# Ever have a Coocoo Clock?



## Grampa Don (Oct 5, 2018)

I was in Hong Kong courtesy of the US Navy in 1966, and in one of my wife's letters she wrote that she would sure like a coocoo clock some day.  So, I visited a large department store there and bought one.  It was made in Japan and didn't cost much.

It hung in our living room for quite a few years before it finally died.  I stored it up in the rafters of the garage and forgot about it.  About ten years ago I noticed it and considered having it repaired.  A local clock repair shop gave me an estimate of $350.  I didn't want it fixed that bad.

After thinking it over, I decided what the heck, I've got nothing to lose by trying to fix it myself.  Well, with some WD40 and a little tweaking I got it going again, and it still works.  My wife didn't want it in the house because it coocoos all night long.  So, it hangs in my hobby room in the garage.  The bellows for the coocoo are tissue paper and I've replaced them a couple times.  Here it is striking six o'clock.  I think old clocks are neat.



Don


----------



## Aunt Bea (Oct 6, 2018)

We had one similar to the one pictured that a member of the family sent home when he was stationed in Germany.

The old clock had a good run from 1970 - 2010.

I took it to a repairman that said he could fix the time but the mechanism for the dancers and the music box would need to be replaced.  The repairman told me that he could order the parts but due to 40 years of wear, he might not be able to _marry_ the new parts to the old.  He also advised against a deep cleaning of the works for fear that the accumulation of _gunk_ was actually taking the place of some minute wear to the works over the years.

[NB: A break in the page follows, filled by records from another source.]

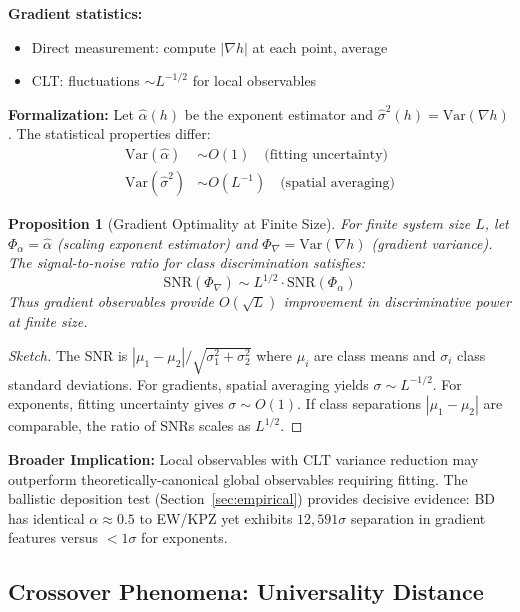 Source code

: \documentclass[aps,pre,reprint,amsmath,amssymb,superscriptaddress]{revtex4-2}
\newtheorem{proposition}{Proposition}
\begin{document}
\textbf{Gradient statistics:}
\begin{itemize}
\item Direct measurement: compute $|\nabla h|$ at each point, average
\item CLT: fluctuations $\sim L^{-1/2}$ for local observables
\end{itemize}

\textbf{Formalization:} Let $\hat{\alpha}(h)$ be the exponent estimator and $\hat{\sigma}^2(h) = \text{Var}(\nabla h)$. The statistical properties differ:
\begin{align}
\text{Var}(\hat{\alpha}) &\sim O(1) \quad \text{(fitting uncertainty)} \\
\text{Var}(\hat{\sigma}^2) &\sim O(L^{-1}) \quad \text{(spatial averaging)}
\end{align}

\begin{proposition}[Gradient Optimality at Finite Size]
\label{prop:gradient-optimal}
For finite system size $L$, let $\Phi_\alpha = \hat{\alpha}$ (scaling exponent estimator) and $\Phi_\nabla = \text{Var}(\nabla h)$ (gradient variance). The signal-to-noise ratio for class discrimination satisfies:
\begin{equation}
\text{SNR}(\Phi_\nabla) \sim L^{1/2} \cdot \text{SNR}(\Phi_\alpha)
\end{equation}
Thus gradient observables provide $O(\sqrt{L})$ improvement in discriminative power at finite size.
\end{proposition}

\begin{proof}[Sketch]
The SNR is $|\mu_1 - \mu_2|/\sqrt{\sigma_1^2 + \sigma_2^2}$ where $\mu_i$ are class means and $\sigma_i$ class standard deviations. For gradients, spatial averaging yields $\sigma \sim L^{-1/2}$. For exponents, fitting uncertainty gives $\sigma \sim O(1)$. If class separations $|\mu_1 - \mu_2|$ are comparable, the ratio of SNRs scales as $L^{1/2}$.
\end{proof}

\textbf{Broader Implication:} Local observables with CLT variance reduction may outperform theoretically-canonical global observables requiring fitting. The ballistic deposition test (Section~\ref{sec:empirical}) provides decisive evidence: BD has identical $\alpha \approx 0.5$ to EW/KPZ yet exhibits $12{,}591\sigma$ separation in gradient features versus $<1\sigma$ for exponents.

\subsection{Crossover Phenomena: Universality Distance}
\end{document}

The poor old clock was eventually given to a local tinkerer, I don't know if he was able to repair it or reuse the case.


----------



## Pappy (Oct 6, 2018)

I had a beautiful one my son send me when he was stationed in Germany, 1980s. One night, in the middle of the night, we heard this god awful crash from the living room. There on the floor was our clock, in a hundred pieces. Needless to say, we were heartbroken over this.


----------



## RadishRose (Oct 6, 2018)

I never had one but some childhood friends did. When it went Coo Coo and the bird came out the first time I saw it I was astounded!


----------



## Grampa Don (Oct 6, 2018)

When our Granddaughter was little, I had to make it coocoo for her over and over.

Don


----------



## Don M. (Oct 6, 2018)

We've got a nice old German Coocoo clock that was in the wife's parents house while she was growing up, and they gave it to us when we came back to the States.  It's just a basic clock...chimes and the bird comes out.  It is still in great shape, and we only fire it up when the little great-grandkids are here....they like to hear/watch it.  It's pretty loud, so we don't keep it running at night.


----------



## Manatee (Oct 6, 2018)

My brother in law brought one home from WW2.  Because they had a small apartment, they would stop it at night.


----------



## Butterfly (Oct 14, 2018)

I LOVE old clocks and have several, including two grandfather clocks, but I've never cared much for cuckoo clocks. I find their sound annoying, as opposed to the dignified traditional sound of the grandfathers.


----------



## Grampa Don (Oct 14, 2018)

I think grandfather clocks are neat, but they're serious clocks.  They're big, expensive, and accurate.  The Cuckoo is a novelty clock.  I don't depend on mine for accurate time.  I set it a couple minutes fast in the morning and by evening it's a couple minutes slow.  If I need anything closer I have a little digital clock.  To me, the little tick tock and cuckoo are happy sounds.

Don


----------



## dkay (Oct 15, 2018)

My grandma had one of those crazy clocks above the sofa which is where I usually slept when I stayed with her. It drove me crazy. I took my blankets and pillow and went to the kitchen and slept under the table. She thought it was because it was warmer in the kitchen. She figured out it was the clock and she didn't reset those pine cone weight thingys so the clock stopped whenever I stayed overnight with her.  I always loved her for that little act of kindness.


----------